Dein Kind wird das maximal nervig finden. Es will doch aber an der Brust einschlafen! Tröste es, streichle es, halte die lange Zeit und das Meckern aus, die diese Phase jede Nacht kosten wird. Aber lass dein Baby nicht an der Brust einschlafen.
Phase 2 – Nicht mehr Stillen, aber hochnehmen
Die erste Phase ziehst du nach Gordons Vorstellung drei Nächte lang durch. Dann gehst du in die zweite Phase über:
Dein Baby darf mit allen Mitteln getröstet werden – aber es bekommt nicht mehr die Brust.
Das ist im Prinzip schon der „brutale“ Schritt, wo es nachts einfach keine Milch mehr gibt. Dein Kind wird schreien und toben! Und du wirst das ganze Repertoire mütterlicher Beruhigungsmethoden durchdeklinieren, vom Streicheln, über das Singen, bis hin zum Hochheben und Schunkeln.
Phase 3 – Nicht mehr Stillen, nicht mehr hochnehmen
Und dieses Hochnehmen beendest du dann in Phase 3, wiederum nach drei Nächten. Du kannst (und sollst) natürlich weiterhin trösten, streicheln, singen, usw. – aber nicht mehr mit dem Kind auf dem Arm.
Häufig fängst du dir durch das Schunkeln und herumtragen das nächste Problem ein: Dein Kind will zwar nicht mehr zur Beruhigung an die Brust, jetzt will es aber das Hinundherschaukeln nicht mehr missen, kann am Ende nur noch einschlafen, wenn es wackelt und ruckelt. Das bringt deinen Schlaf auch nicht weiter!
Also: In Phase 3 dein Kind nicht mehr hochnehmen.
Und dann?
Und dann hast du, wenn du die Phasen durchgezogen hast, im Idealfall ein Kind, das zwar weiterhin nachts wach wird, aber das irgendwann lernt, dass man keine Angst haben muss, wenn man neben der Mama liegt. Deine Anwesenheit, vielleicht dein Geruch oder dein Schnarchen, werden dann hoffentlich schon ausreichen, um zum Durchschlafen zu führen.
Aber es ist so furchtbar, wenn das Kind schreit!

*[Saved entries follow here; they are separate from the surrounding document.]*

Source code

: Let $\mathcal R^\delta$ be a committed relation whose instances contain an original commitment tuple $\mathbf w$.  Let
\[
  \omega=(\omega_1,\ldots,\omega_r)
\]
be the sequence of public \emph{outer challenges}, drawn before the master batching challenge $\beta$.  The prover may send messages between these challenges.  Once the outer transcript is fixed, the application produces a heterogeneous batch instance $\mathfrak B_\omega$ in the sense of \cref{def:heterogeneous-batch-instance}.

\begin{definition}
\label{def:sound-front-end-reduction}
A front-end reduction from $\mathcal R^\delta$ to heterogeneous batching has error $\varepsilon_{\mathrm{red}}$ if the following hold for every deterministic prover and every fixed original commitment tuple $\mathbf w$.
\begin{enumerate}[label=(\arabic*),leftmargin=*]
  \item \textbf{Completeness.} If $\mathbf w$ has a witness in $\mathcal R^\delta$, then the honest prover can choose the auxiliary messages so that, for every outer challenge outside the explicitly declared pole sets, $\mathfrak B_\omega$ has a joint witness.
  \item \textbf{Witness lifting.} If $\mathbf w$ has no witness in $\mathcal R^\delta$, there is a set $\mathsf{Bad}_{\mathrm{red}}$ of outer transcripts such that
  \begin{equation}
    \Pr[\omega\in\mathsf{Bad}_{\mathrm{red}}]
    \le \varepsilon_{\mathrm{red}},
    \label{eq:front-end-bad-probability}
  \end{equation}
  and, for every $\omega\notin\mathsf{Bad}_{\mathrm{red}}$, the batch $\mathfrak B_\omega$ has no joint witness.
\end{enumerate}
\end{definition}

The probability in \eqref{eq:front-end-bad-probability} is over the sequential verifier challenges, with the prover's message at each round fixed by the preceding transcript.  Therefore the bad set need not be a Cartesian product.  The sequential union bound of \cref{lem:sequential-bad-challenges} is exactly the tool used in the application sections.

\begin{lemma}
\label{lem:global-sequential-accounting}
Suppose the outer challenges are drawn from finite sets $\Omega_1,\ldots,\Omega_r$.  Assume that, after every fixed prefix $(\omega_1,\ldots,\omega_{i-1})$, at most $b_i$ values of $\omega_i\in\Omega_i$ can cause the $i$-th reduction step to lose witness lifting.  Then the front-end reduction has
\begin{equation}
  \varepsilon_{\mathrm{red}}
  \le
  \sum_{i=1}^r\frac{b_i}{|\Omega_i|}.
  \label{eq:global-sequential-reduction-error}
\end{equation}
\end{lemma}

Absolut verständlich. Geht uns genauso.
Du bist keine schlechte Mutter, wenn du so ein „sanftes Abstillen“ durchführst. Klar, dein Baby will gewisse Privilegien nicht aufgeben. Es will auch einfach beruhigt schlafen können. Aber du bringst ihm bei, alleine zu schlafen – das muss jeder irgendwann lernen. Und eine ausgeschlafene Spielmama ist am nächsten Morgen ein viel größerer Spaß, als eine kaffeetrinkende, fluchende und schlurfende Zombiemama, die eigentlich nur schlafen will.
Gleichzeitig bist du aber auch keine schlechte Mama, wenn du „versagst“, also das Abstillen nach Gordon nicht durchziehst. Im Gegenteil: Du bist eine empathische Mama, die vielleicht einfach noch nicht bereit ist, das nächstliche Stillen vorzuenthalten. Die auf die Bedürfnisse ihres Kindes eingeht.
Beide Vorgehensweisen halten wir für ganz richtig: Es muss immer ein Weg gefunden werden zwischen den eigenen Bedürfnissen und denen des Kindes. Und wenn das eine dem anderen gerade überwiegt: Dann ist das eben so.